_The input_.

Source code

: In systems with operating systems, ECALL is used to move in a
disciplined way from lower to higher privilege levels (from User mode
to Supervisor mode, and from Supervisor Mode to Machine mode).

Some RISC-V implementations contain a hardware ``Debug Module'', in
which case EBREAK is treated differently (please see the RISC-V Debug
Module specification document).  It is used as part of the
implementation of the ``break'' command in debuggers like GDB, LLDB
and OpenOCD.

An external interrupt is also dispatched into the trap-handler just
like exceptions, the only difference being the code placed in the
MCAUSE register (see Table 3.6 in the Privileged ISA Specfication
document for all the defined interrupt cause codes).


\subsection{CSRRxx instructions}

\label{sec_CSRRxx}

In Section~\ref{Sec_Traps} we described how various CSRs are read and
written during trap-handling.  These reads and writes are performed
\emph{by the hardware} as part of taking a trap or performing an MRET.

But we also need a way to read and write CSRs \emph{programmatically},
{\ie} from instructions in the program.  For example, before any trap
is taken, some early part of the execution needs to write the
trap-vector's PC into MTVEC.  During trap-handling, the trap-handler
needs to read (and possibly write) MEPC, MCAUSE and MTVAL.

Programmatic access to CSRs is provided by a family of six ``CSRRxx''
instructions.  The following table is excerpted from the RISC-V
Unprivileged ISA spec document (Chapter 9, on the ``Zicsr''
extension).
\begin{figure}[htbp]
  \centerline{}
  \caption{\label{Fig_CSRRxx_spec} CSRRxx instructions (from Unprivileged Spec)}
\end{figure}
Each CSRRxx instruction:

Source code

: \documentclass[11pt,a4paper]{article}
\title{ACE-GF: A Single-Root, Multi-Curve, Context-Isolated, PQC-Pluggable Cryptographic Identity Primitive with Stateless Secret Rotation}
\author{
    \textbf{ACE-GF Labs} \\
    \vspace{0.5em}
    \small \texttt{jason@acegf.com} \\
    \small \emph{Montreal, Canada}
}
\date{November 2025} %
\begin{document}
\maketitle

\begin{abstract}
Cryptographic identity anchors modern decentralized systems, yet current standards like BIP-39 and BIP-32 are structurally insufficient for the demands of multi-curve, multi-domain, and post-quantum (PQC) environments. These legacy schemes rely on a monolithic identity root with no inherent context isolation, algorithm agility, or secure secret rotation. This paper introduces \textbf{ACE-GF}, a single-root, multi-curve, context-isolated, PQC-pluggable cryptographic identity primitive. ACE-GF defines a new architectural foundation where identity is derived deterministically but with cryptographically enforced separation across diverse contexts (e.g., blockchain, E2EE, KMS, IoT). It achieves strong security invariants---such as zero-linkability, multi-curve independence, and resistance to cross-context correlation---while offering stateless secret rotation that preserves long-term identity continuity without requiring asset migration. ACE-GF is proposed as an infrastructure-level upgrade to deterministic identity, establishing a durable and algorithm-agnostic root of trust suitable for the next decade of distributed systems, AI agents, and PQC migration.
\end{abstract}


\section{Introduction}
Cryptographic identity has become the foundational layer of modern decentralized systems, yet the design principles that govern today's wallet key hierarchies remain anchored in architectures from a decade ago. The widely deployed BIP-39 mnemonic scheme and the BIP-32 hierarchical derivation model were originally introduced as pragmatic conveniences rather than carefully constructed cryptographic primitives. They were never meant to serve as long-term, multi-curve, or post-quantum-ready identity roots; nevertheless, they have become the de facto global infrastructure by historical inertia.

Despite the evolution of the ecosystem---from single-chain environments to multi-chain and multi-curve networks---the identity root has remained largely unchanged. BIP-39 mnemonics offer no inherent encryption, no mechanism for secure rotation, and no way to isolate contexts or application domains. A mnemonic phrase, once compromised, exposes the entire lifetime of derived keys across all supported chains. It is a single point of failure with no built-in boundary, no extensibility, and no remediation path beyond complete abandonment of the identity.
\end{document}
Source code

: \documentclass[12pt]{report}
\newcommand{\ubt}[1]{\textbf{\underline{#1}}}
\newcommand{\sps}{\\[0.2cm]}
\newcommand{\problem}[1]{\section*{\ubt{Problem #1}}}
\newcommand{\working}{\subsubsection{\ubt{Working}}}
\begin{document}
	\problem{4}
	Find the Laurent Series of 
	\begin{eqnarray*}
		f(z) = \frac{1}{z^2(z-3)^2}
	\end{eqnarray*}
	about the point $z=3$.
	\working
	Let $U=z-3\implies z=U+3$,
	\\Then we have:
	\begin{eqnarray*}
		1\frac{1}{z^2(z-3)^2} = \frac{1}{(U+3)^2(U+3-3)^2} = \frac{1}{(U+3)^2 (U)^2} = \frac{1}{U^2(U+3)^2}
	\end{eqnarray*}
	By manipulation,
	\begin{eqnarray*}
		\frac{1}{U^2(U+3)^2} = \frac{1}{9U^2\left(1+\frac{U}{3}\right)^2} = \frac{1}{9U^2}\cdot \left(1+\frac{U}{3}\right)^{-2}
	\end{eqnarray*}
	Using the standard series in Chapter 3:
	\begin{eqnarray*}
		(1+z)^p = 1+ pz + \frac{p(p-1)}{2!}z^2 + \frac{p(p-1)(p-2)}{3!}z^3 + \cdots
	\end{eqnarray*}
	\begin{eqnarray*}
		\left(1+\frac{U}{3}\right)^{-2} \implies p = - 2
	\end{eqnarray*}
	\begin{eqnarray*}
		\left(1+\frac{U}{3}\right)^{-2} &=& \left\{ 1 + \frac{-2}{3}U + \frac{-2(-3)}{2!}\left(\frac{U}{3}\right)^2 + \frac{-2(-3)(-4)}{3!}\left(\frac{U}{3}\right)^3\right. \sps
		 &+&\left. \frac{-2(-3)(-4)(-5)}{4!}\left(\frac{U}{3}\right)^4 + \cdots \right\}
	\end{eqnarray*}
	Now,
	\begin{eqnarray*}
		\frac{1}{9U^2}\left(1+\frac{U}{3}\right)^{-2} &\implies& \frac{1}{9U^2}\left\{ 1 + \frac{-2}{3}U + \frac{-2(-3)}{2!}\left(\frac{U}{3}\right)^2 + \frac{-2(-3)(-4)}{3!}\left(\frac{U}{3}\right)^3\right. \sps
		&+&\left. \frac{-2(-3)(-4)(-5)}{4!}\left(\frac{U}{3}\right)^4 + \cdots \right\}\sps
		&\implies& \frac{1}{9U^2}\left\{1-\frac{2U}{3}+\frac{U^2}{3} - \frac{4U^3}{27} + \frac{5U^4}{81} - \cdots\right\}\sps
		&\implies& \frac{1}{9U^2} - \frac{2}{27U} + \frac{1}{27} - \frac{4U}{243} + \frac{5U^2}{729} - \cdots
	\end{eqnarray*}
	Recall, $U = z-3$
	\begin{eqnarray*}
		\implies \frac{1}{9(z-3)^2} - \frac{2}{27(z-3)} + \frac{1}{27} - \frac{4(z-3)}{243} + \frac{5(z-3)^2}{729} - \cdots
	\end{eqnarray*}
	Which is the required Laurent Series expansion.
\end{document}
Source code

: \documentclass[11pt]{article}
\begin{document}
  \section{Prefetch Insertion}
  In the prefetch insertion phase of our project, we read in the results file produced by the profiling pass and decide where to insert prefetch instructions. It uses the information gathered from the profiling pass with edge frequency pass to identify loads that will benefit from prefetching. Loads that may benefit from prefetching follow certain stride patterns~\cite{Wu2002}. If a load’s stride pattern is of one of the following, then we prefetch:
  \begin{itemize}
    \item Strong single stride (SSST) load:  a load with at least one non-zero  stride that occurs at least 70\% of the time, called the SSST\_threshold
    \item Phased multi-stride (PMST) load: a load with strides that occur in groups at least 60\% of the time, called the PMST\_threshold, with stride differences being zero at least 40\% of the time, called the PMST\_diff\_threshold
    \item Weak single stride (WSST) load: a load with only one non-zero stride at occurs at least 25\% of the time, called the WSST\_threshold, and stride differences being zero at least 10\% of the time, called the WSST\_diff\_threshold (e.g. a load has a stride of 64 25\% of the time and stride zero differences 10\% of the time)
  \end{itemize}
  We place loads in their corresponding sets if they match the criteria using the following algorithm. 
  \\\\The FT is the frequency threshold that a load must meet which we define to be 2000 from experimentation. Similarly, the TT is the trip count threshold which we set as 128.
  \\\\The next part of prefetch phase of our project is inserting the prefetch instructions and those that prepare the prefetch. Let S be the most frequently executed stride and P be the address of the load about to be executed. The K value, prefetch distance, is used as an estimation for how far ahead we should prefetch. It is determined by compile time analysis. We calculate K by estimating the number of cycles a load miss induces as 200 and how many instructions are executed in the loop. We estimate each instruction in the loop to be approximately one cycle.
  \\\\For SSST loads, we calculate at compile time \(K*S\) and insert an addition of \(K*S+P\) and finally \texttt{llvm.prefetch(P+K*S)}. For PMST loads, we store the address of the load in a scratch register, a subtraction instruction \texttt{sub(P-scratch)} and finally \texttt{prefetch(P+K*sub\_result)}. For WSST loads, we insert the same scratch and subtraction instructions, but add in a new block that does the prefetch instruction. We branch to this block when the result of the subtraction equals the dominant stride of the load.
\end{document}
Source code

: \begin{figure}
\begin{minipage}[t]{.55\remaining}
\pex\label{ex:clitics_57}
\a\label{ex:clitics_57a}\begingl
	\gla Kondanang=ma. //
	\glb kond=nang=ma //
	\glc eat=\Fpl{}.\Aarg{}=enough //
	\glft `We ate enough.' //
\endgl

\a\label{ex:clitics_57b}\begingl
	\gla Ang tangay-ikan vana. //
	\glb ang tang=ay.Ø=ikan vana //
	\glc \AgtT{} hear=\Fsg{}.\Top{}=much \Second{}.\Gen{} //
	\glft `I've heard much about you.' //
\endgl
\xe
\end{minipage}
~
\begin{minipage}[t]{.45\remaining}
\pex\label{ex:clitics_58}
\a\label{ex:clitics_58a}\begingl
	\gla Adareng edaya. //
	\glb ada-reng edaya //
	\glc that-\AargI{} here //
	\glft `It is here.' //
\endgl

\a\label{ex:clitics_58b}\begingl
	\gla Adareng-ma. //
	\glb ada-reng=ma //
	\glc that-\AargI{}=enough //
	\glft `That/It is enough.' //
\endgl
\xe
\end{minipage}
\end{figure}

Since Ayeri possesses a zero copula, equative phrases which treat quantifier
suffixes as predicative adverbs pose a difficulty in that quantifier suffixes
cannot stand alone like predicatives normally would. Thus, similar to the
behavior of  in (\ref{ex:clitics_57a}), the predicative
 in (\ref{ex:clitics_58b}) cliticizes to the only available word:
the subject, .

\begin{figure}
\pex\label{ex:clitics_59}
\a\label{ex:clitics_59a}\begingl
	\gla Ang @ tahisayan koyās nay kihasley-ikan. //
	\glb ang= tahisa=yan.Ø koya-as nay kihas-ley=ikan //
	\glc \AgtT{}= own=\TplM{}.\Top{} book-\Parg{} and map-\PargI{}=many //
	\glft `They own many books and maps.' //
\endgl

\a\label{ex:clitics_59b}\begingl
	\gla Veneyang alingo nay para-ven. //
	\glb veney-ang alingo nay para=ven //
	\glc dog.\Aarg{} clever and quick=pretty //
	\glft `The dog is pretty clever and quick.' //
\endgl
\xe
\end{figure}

_Instructions for the task_. All lines of the data above that include the word "much" must be shown.

_Solution to this exercise_.
	\glc \AgtT{} hear=\Fsg{}.\Top{}=much \Second{}.\Gen{} //
	\glft `I've heard much about you.' //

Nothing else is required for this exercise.